On Saturday, April 7, the amazing senior Tina Le participated in the MVSA (Miss Vietnam Southern Arizona) beauty pageant.

She was the youngest of ten contestants competing for the prize of $1,000 and the title of Miss Vietnam Southern Arizona. Tina was first introduced to the contest in 2013, when a family friend participated and ended up winning. She was then reminded of it by a friend, and decided to give it a try.

Everyone who signed up was able to compete, and there were very few requirements:

  • Between ages 17 and 25
  • 1/4 Vietnamese
  • Never been married or had a child
  • The winner had to remain in Arizona for the following two years

Anyone is also free to participate as many times as they wish as long as they still fulfill the requirements.
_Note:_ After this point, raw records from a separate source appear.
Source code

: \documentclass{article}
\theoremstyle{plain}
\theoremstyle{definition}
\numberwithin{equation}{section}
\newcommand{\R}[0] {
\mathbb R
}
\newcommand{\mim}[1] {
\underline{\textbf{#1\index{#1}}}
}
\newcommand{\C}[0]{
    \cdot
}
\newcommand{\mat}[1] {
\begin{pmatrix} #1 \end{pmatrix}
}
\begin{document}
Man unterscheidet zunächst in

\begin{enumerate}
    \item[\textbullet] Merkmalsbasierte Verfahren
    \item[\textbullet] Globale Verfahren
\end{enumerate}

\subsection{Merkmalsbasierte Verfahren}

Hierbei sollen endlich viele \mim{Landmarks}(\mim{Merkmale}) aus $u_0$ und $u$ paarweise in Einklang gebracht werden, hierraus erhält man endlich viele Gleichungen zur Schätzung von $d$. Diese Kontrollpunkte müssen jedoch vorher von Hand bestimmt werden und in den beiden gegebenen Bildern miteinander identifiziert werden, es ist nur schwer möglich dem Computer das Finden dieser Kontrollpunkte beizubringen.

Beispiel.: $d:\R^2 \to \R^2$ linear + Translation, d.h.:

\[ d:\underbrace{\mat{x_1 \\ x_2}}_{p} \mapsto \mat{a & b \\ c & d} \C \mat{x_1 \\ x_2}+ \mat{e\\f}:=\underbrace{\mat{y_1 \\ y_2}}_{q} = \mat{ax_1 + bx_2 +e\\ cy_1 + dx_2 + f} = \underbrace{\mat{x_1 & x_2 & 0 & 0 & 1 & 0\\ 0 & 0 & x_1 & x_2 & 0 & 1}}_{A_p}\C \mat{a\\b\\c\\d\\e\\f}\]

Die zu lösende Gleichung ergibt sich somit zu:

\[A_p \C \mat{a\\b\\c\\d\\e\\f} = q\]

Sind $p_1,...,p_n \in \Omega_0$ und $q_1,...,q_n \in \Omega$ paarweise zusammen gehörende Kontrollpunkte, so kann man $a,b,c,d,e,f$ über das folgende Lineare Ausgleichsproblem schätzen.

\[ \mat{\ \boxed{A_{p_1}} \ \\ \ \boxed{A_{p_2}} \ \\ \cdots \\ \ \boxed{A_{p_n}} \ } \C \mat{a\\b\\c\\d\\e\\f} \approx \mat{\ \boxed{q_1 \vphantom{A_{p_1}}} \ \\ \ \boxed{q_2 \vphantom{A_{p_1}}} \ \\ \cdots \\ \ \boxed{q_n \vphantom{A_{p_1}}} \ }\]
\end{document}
The practices began in January, although they were initially focused on the New Year’s festival performance at the Vietnamese church which involved a fashion show to show off the contestants. Tina was picked as the People’s Favorite, chosen by the audience, and she won a sash and flowers. After that, the rehearsals focused more on walking, dancing, and speech, although, they spent one Saturday primarily on community service. The girls also took part in photo shoots that got posted on the MVSA Facebook and Instagram, which allowed the followers to get to know the contestants beforehand.

The event started with a traditional hat dance, with all of the girls in the same dress. The dance was incredibly well-coordinated and everyone seemed like they were enjoying themselves. There were also several singing and dance performances, including Brittney Le, a male acapella group called CatCall, the Brothers Lion Dance, and Golden Lotus which Tina is planning on joining next year.

Each girl had three different dresses: two traditional, and one evening gown. They had to walk across the stage several times in each dress. There was also a section where the ladies were asked questions regarding social issues in the US and in Vietnam, which they were able to prepare for before the event. They initially only had to answer two questions out of a list of 60. After the judges scored their performances, they were split into the top five. Unfortunately, it was at this point that Tina was cut out of the competition. Those five then answered another question. It was then split into the top three, where they all answered the same question. Ngoc Nguyen was picked as the winner.

Overall, Tina said that she really loved the experience. She may not have won the money, but she didn’t feel that that was the point of the competition. “The main focus that our coordinators wanted to do was to make this more of a sisterhood kind of thing and stay connected and just have a good time, rather than focusing on being the better one out of a group of girls,” Tina said.

She is planning on staying connected with all of the other participants, and wants to join VSA at the U of A next year.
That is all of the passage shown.